They are called The Pride of the Hills.
And on Tuesday, firefighters from Engine Company 304 and Ladder Company 151 in Forest Hills got a little something more to be proud of, courtesy of the city’s Landmarks Preservation Commission.
Their 1924 firehouse, located at 111-02 Queens Blvd. at the corner of 75th Avenue, was one of six buildings, including three FDNY firehouses, to receive designation as city landmarks this week.

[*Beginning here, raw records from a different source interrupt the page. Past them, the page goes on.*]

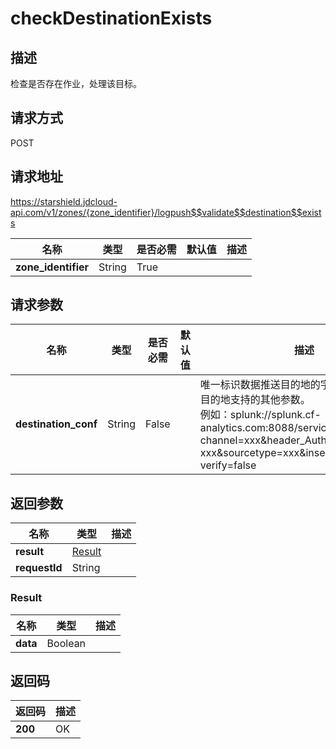 # checkDestinationExists


## 描述
检查是否存在作业，处理该目标。

## 请求方式
POST

## 请求地址
https://starshield.jdcloud-api.com/v1/zones/{zone_identifier}/logpush$$validate$$destination$$exists

|名称|类型|是否必需|默认值|描述|
|---|---|---|---|---|
|**zone_identifier**|String|True| | |

## 请求参数
|名称|类型|是否必需|默认值|描述|
|---|---|---|---|---|
|**destination_conf**|String|False| |唯一标识数据推送目的地的字符串。可能包括目的地支持的其他参数。<br>例如：splunk://splunk.cf-analytics.com:8088/services/collector/raw?channel=xxx&header_Authorization=Splunk xxx&sourcetype=xxx&insecure-skip-verify=false<br>|


## 返回参数
|名称|类型|描述|
|---|---|---|
|**result**|[Result](checkDestinationExists#result)| |
|**requestId**|String| |

### <div id="result">Result</div>
|名称|类型|描述|
|---|---|---|
|**data**|Boolean| |

## 返回码
|返回码|描述|
|---|---|
|**200**|OK|
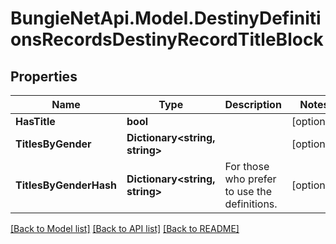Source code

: # BungieNetApi.Model.DestinyDefinitionsRecordsDestinyRecordTitleBlock
## Properties

Name | Type | Description | Notes
------------ | ------------- | ------------- | -------------
**HasTitle** | **bool** |  | [optional] 
**TitlesByGender** | **Dictionary&lt;string, string&gt;** |  | [optional] 
**TitlesByGenderHash** | **Dictionary&lt;string, string&gt;** | For those who prefer to use the definitions. | [optional] 

[[Back to Model list]](../README.md#documentation-for-models) [[Back to API list]](../README.md#documentation-for-api-endpoints) [[Back to README]](../README.md)

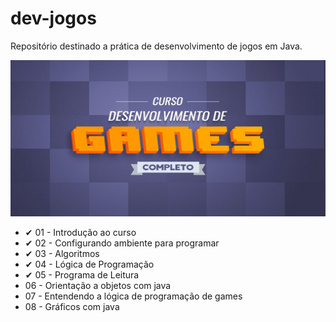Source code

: # dev-jogos
Repositório destinado a prática de desenvolvimento de jogos em Java.
<p align="center">
<img width=700 height=250 src="/img/danki.jpeg"
<p>

<p align="center">
<ul>
<li>✔ 01 - Introdução ao curso</li>
<li>✔ 02 - Configurando ambiente para programar</li>
<li>✔ 03 - Algoritmos</li>
<li>✔ 04 - Lógica de Programação</li>
<li>✔ 05 - Programa de Leitura</li>
<li>06 - Orientação a objetos com java</li>
<li>07 - Entendendo a lógica de programação de games</li>
<li>08 - Gráficos com java</li>
<ul>
<p>

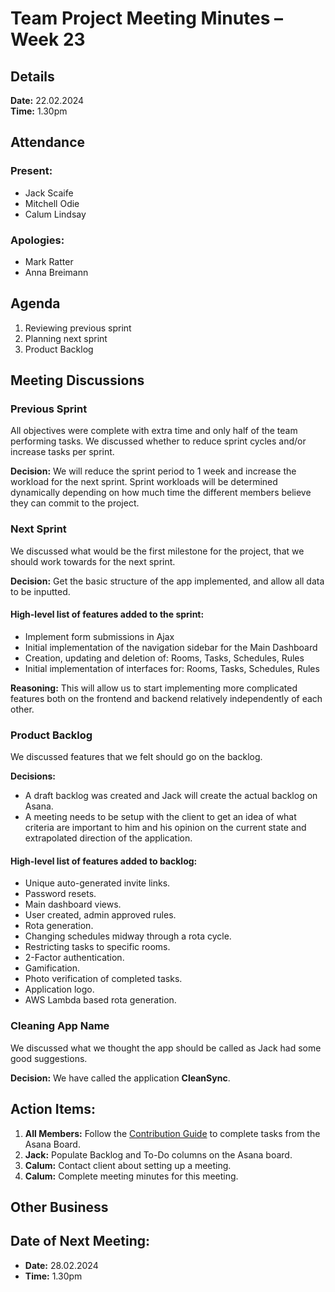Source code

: # Team Project Meeting Minutes – Week 23

## Details

**Date:** 22.02.2024  
**Time:** 1.30pm

## Attendance

### Present:
- Jack Scaife
- Mitchell Odie
- Calum Lindsay

### Apologies:
- Mark Ratter
- Anna Breimann

## Agenda

1. Reviewing previous sprint
2. Planning next sprint
3. Product Backlog

## Meeting Discussions

### Previous Sprint

All objectives were complete with extra time and only half of the team performing tasks. We discussed whether to reduce sprint cycles and/or increase tasks per sprint.

**Decision:** We will reduce the sprint period to 1 week and increase the workload for the next sprint. Sprint workloads will be determined dynamically depending on how much time the different members believe they can commit to the project.

### Next Sprint

We discussed what would be the first milestone for the project, that we should work towards for the next sprint. 

**Decision:** Get the basic structure of the app implemented, and allow all data to be inputted.

#### High-level list of features added to the sprint:
- Implement form submissions in Ajax
- Initial implementation of the navigation sidebar for the Main Dashboard
- Creation, updating and deletion of: Rooms, Tasks, Schedules, Rules
- Initial implementation of interfaces for: Rooms, Tasks, Schedules, Rules

**Reasoning:** This will allow us to start implementing more complicated features both on the frontend and backend relatively independently of each other.

### Product Backlog

We discussed features that we felt should go on the backlog.

**Decisions:**
- A draft backlog was created and Jack will create the actual backlog on Asana.
- A meeting needs to be setup with the client to get an idea of what criteria are important to him and his opinion on the current state and extrapolated direction of the application.

#### High-level list of features added to backlog:
- Unique auto-generated invite links.
- Password resets.
- Main dashboard views.
- User created, admin approved rules.
- Rota generation.
- Changing schedules midway through a rota cycle.
- Restricting tasks to specific rooms.
- 2-Factor authentication.
- Gamification.
- Photo verification of completed tasks.
- Application logo.
- AWS Lambda based rota generation.

### Cleaning App Name

We discussed what we thought the app should be called as Jack had some good suggestions.

**Decision:** We have called the application **CleanSync**.

## Action Items:

1. **All Members:** Follow the [Contribution Guide](https://www.github.com/cogilv25/blob/main/Documentation/Contribute.md) to complete tasks from the Asana Board.
2. **Jack:** Populate Backlog and To-Do columns on the Asana board.
3. **Calum:** Contact client about setting up a meeting.
4. **Calum:** Complete meeting minutes for this meeting.

## Other Business

## Date of Next Meeting:

- **Date:** 28.02.2024
- **Time:** 1.30pm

Others include that shared by Engine Company 83 and Ladder Company 29 in the Bronx, completed in 1905; Engine Company/Squad 41, also in the Bronx and completed in 1903; the Martha Washington Hotel completed in 1903, on East 30th Street in Manhattan; the Hotel Mansfield, completed in 1902, on West 44th Street in Manhattan; and the Yorkville Bank on Third Avenue and 85th Street in Manhattan, built in 1905 and expanded in 1924.
“All these buildings illustrate how far New York City had come by the start of the 20th century, and signaled the promising direction in which it was headed,” Commission Chairman Robert Tierney said in a press release issued by the commission on Tuesday.
He specifically thanked Fire Commissioner Salvatore Cassano for the FDNY’s continued stewardship of its historic firehouses, “which are among New York City’s finest expressions of civic character.”
In a statement issued later in the afternoon, an FDNY spokesman said they were equally pleased.
“The department is thrilled that the Landmarks Preservation Commission has recognized the history of these firehouses and their importance in the community,” he said.
The Forest Hills firehouse is described in the commission’s report as a two-and-a-half story neo-medieval structure that at its time ‘represented a departure from its flat-roofed, rectangular-shaped contemporaries.”
It is an asymmetrical building of red brick, with steep gables on the roof and two towers, including a stair tower and a hose-drying tower.
“The design of this unusual firehouse is more suggestive of a church than a civic building,” Tierney said. “It stands out as much as it blends into one of the city’s most picturesque neighborhoods, and has barely changed in the 90 years it’s been standing.”
The effort to get landmark status for the Queens Boulevard firehouse met with wide approval from local historical and preservation groups.
Landmark status sometimes can be met with oppositon by building owners, as it gives the commission oversight and some regulatory authority over any effort to make changes to the outside of a structure.
But landmark status for the exterior apparently will not impinge upon the FDNY’s ability to fight fires and serve the public. Fire department officials told the Chronicle last month that they were excited to even have the building placed on the commission’s docket for consideration.
They have pledged full cooperation with landmark guidelines and to work to meet all requests and requirements.